Dataset entries:
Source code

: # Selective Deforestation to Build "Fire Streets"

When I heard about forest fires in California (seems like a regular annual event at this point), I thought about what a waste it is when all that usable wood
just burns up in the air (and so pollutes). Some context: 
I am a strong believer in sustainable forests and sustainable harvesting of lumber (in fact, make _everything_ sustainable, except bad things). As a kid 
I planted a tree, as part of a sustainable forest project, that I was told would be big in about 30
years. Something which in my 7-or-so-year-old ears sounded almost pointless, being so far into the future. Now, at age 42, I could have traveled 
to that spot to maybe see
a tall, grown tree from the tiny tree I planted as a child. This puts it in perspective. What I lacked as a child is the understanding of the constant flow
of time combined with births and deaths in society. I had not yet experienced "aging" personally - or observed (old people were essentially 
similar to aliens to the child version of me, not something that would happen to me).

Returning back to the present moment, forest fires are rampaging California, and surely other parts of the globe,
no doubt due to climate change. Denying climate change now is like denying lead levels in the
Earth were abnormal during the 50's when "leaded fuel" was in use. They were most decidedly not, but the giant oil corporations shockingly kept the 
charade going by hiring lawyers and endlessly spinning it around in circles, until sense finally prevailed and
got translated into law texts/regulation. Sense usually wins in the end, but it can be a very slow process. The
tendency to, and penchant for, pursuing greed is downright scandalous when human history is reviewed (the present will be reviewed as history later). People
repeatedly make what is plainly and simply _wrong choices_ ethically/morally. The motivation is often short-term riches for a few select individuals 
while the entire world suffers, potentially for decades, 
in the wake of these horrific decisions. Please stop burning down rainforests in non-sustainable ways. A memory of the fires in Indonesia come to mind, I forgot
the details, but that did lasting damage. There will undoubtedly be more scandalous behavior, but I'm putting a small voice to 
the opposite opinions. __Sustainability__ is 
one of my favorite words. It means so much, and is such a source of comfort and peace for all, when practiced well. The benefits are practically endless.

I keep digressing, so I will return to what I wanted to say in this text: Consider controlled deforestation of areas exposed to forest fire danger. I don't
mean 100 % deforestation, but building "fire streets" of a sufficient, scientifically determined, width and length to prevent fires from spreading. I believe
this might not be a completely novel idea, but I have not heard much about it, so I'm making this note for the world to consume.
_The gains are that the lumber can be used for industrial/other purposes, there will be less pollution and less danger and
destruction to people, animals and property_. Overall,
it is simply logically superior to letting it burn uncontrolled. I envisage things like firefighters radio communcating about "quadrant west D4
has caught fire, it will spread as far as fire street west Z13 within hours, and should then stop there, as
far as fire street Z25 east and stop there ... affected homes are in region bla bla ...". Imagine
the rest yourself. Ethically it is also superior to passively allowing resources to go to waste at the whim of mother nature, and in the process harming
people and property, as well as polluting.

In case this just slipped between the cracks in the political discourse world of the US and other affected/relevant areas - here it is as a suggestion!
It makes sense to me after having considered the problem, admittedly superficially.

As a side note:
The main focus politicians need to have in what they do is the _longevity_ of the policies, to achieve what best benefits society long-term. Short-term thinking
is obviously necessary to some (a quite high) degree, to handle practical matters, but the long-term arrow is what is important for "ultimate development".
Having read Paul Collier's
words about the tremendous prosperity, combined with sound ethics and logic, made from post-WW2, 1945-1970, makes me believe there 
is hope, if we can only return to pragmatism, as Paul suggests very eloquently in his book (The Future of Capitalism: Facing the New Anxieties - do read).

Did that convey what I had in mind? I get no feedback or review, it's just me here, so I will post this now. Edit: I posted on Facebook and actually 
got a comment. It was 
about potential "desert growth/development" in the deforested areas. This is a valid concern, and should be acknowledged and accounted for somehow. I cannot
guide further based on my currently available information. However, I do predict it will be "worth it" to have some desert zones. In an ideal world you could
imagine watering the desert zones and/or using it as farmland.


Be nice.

EXERCISE INSTRUCTIONS:
Now repeat the data exactly, keeping every line.

TASK SOLUTION:
Source code

: # Selective Deforestation to Build "Fire Streets"

When I heard about forest fires in California (seems like a regular annual event at this point), I thought about what a waste it is when all that usable wood
just burns up in the air (and so pollutes). Some context: 
I am a strong believer in sustainable forests and sustainable harvesting of lumber (in fact, make _everything_ sustainable, except bad things). As a kid 
I planted a tree, as part of a sustainable forest project, that I was told would be big in about 30
years. Something which in my 7-or-so-year-old ears sounded almost pointless, being so far into the future. Now, at age 42, I could have traveled 
to that spot to maybe see
a tall, grown tree from the tiny tree I planted as a child. This puts it in perspective. What I lacked as a child is the understanding of the constant flow
of time combined with births and deaths in society. I had not yet experienced "aging" personally - or observed (old people were essentially 
similar to aliens to the child version of me, not something that would happen to me).

Returning back to the present moment, forest fires are rampaging California, and surely other parts of the globe,
no doubt due to climate change. Denying climate change now is like denying lead levels in the
Earth were abnormal during the 50's when "leaded fuel" was in use. They were most decidedly not, but the giant oil corporations shockingly kept the 
charade going by hiring lawyers and endlessly spinning it around in circles, until sense finally prevailed and
got translated into law texts/regulation. Sense usually wins in the end, but it can be a very slow process. The
tendency to, and penchant for, pursuing greed is downright scandalous when human history is reviewed (the present will be reviewed as history later). People
repeatedly make what is plainly and simply _wrong choices_ ethically/morally. The motivation is often short-term riches for a few select individuals 
while the entire world suffers, potentially for decades, 
in the wake of these horrific decisions. Please stop burning down rainforests in non-sustainable ways. A memory of the fires in Indonesia come to mind, I forgot
the details, but that did lasting damage. There will undoubtedly be more scandalous behavior, but I'm putting a small voice to 
the opposite opinions. __Sustainability__ is 
one of my favorite words. It means so much, and is such a source of comfort and peace for all, when practiced well. The benefits are practically endless.

I keep digressing, so I will return to what I wanted to say in this text: Consider controlled deforestation of areas exposed to forest fire danger. I don't
mean 100 % deforestation, but building "fire streets" of a sufficient, scientifically determined, width and length to prevent fires from spreading. I believe
this might not be a completely novel idea, but I have not heard much about it, so I'm making this note for the world to consume.
_The gains are that the lumber can be used for industrial/other purposes, there will be less pollution and less danger and
destruction to people, animals and property_. Overall,
it is simply logically superior to letting it burn uncontrolled. I envisage things like firefighters radio communcating about "quadrant west D4
has caught fire, it will spread as far as fire street west Z13 within hours, and should then stop there, as
far as fire street Z25 east and stop there ... affected homes are in region bla bla ...". Imagine
the rest yourself. Ethically it is also superior to passively allowing resources to go to waste at the whim of mother nature, and in the process harming
people and property, as well as polluting.

In case this just slipped between the cracks in the political discourse world of the US and other affected/relevant areas - here it is as a suggestion!
It makes sense to me after having considered the problem, admittedly superficially.

As a side note:
The main focus politicians need to have in what they do is the _longevity_ of the policies, to achieve what best benefits society long-term. Short-term thinking
is obviously necessary to some (a quite high) degree, to handle practical matters, but the long-term arrow is what is important for "ultimate development".
Having read Paul Collier's
words about the tremendous prosperity, combined with sound ethics and logic, made from post-WW2, 1945-1970, makes me believe there 
is hope, if we can only return to pragmatism, as Paul suggests very eloquently in his book (The Future of Capitalism: Facing the New Anxieties - do read).

Did that convey what I had in mind? I get no feedback or review, it's just me here, so I will post this now. Edit: I posted on Facebook and actually 
got a comment. It was 
about potential "desert growth/development" in the deforested areas. This is a valid concern, and should be acknowledged and accounted for somehow. I cannot
guide further based on my currently available information. However, I do predict it will be "worth it" to have some desert zones. In an ideal world you could
imagine watering the desert zones and/or using it as farmland.


Be nice.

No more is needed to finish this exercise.